If hypopituitarism has congenital pathology, the child’s growth slows down, eunuchoid body proportions are observed. Among the symptoms that characterize the development of the disease, in adults there is a gradual decrease in sexual desire, erasing: the amount of hair in the armpits and on the pubis decreases, the mustache and beard begin to grow more slowly, muscle is replaced by fat.

In men, the testicles and prostate gland become smaller, in women the mammary glands atrophy, and the tissues of the genital organs become thinner. Among the first symptoms of the disease that are worth paying attention to is a deterioration in the sense of smell.

Because they can be influenced different reasons, and the course of the disease depends on which hormones are not produced in the required quantities, treatment is prescribed only after a thorough examination.

Usually this is hormonal therapy aimed at compensating for hormone deficiency, sometimes it may be necessary surgical intervention. If the patient pays attention to suspicious symptoms in time, the disease will be detected in time and treatment will begin. timely treatment, patients may well lead normal image life.

Simmonds-Glinsky disease is a multiglandular hormone deficiency. Also known as anterior pituitary hypothyroidism. The disease occurs as a result of suppression secretory function pituitary gland It is more common in women than men and usually begins between the ages of 30 and 40.

Causes of pituitary gland disease

Primary hypofunction of the pituitary gland is directly related to the destruction of the anterior and/or posterior lobe of the pituitary gland.

• pituitary tumors;
• metastases of cancer of other organs;
• thickening of blood in the pituitary gland, in women who have experienced heavy bleeding during childbirth;
• vascular diseases, associated, for example, with diabetes mellitus;
• infections (tuberculosis, meningitis);
• skull injuries;
• systemic diseases(leukemia, lymphoma, sclerosis cerebral arteries, malnutrition);
• radiation or neurosurgical procedures;
• problems with immune system;
• other inflammatory processes.

Secondary hypofunction of the pituitary gland occurs as a result of damage to the hypothalamus, which affects the secretion of hormones. In this case, the pituitary gland is not destroyed, but the release of hormones is difficult.

Symptoms of pituitary disease

Simmonds-Glinsky disease can cause mainly deficiency the following hormones: vasopressin, luteinizing hormone, growth hormone, thyroid-stimulating hormone.
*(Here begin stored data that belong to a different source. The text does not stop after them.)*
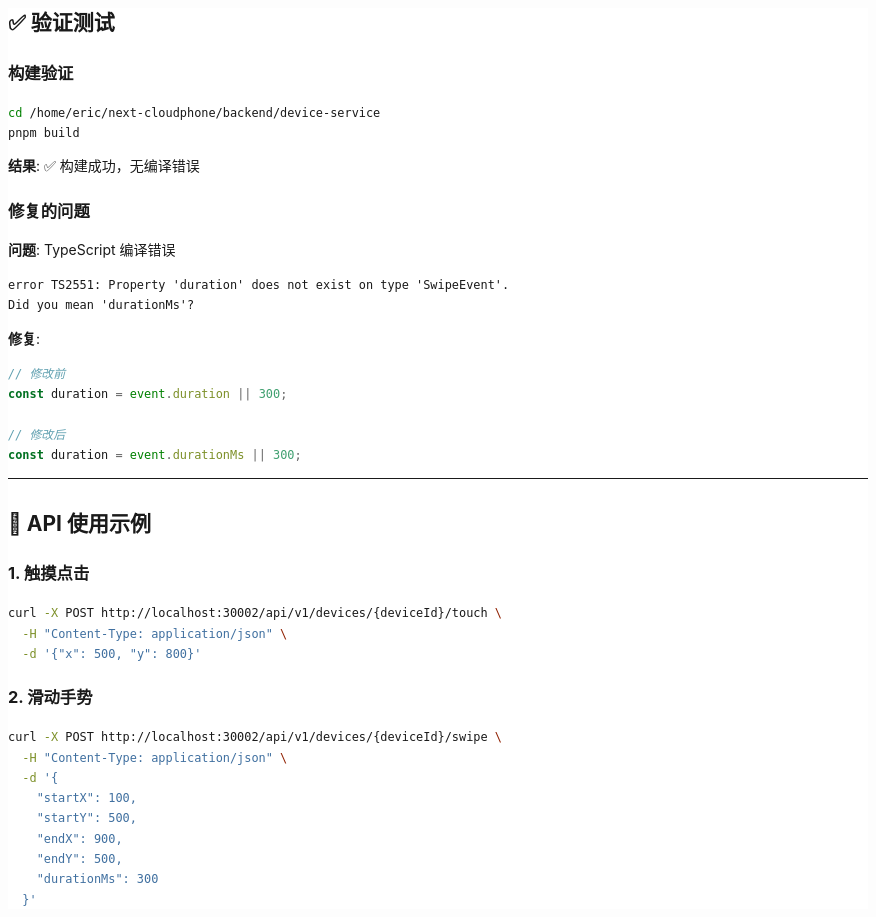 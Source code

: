 ## ✅ 验证测试

### 构建验证

```bash
cd /home/eric/next-cloudphone/backend/device-service
pnpm build
```

**结果**: ✅ 构建成功，无编译错误

### 修复的问题

**问题**: TypeScript 编译错误
```
error TS2551: Property 'duration' does not exist on type 'SwipeEvent'.
Did you mean 'durationMs'?
```

**修复**:
```typescript
// 修改前
const duration = event.duration || 300;

// 修改后
const duration = event.durationMs || 300;
```

---

## 📖 API 使用示例

### 1. 触摸点击

```bash
curl -X POST http://localhost:30002/api/v1/devices/{deviceId}/touch \
  -H "Content-Type: application/json" \
  -d '{"x": 500, "y": 800}'
```

### 2. 滑动手势

```bash
curl -X POST http://localhost:30002/api/v1/devices/{deviceId}/swipe \
  -H "Content-Type: application/json" \
  -d '{
    "startX": 100,
    "startY": 500,
    "endX": 900,
    "endY": 500,
    "durationMs": 300
  }'
```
Sometimes this can lead to a deficiency of the hormone prolactin, which is associated with necrosis of the pituitary gland after childbirth. The result is a range of different symptoms.

Pituitary tumor...

Often develop very slowly:

• increased sensitivity to the cold;
• feeling tired, drowsiness, apathy;
• pale skin;
• hair loss dependent on sex hormones;
• in men, hair loss on the face and chest;
• increased sensitivity of the patient to stress and trauma;
• sometimes visual impairment;
• loss of sexual desire;
• loss of the menstrual cycle in women;
• increased susceptibility to colds or infections.

If the posterior lobe of the pituitary gland is also destroyed, symptoms of diabetes insipidus occur. There is a decrease in the level of sugar, salt and water in the body. The disease can sometimes end in coma.

Treatment includes the administration of pituitary or thyroid hormones, adrenal cortex and sex hormones. Hormone therapy should be carried out under the close supervision of an endocrinologist.

Innings hormonal drugs allows patients to return to normal life, however, complications associated with the disease (for example, growth of a pituitary tumor) lead to death. Taking hormonal drugs continues until the end of the patient's life. In some cases, surgery is required (for example, removal of a pituitary tumor).

A person suffering from this disease should be under constant medical supervision.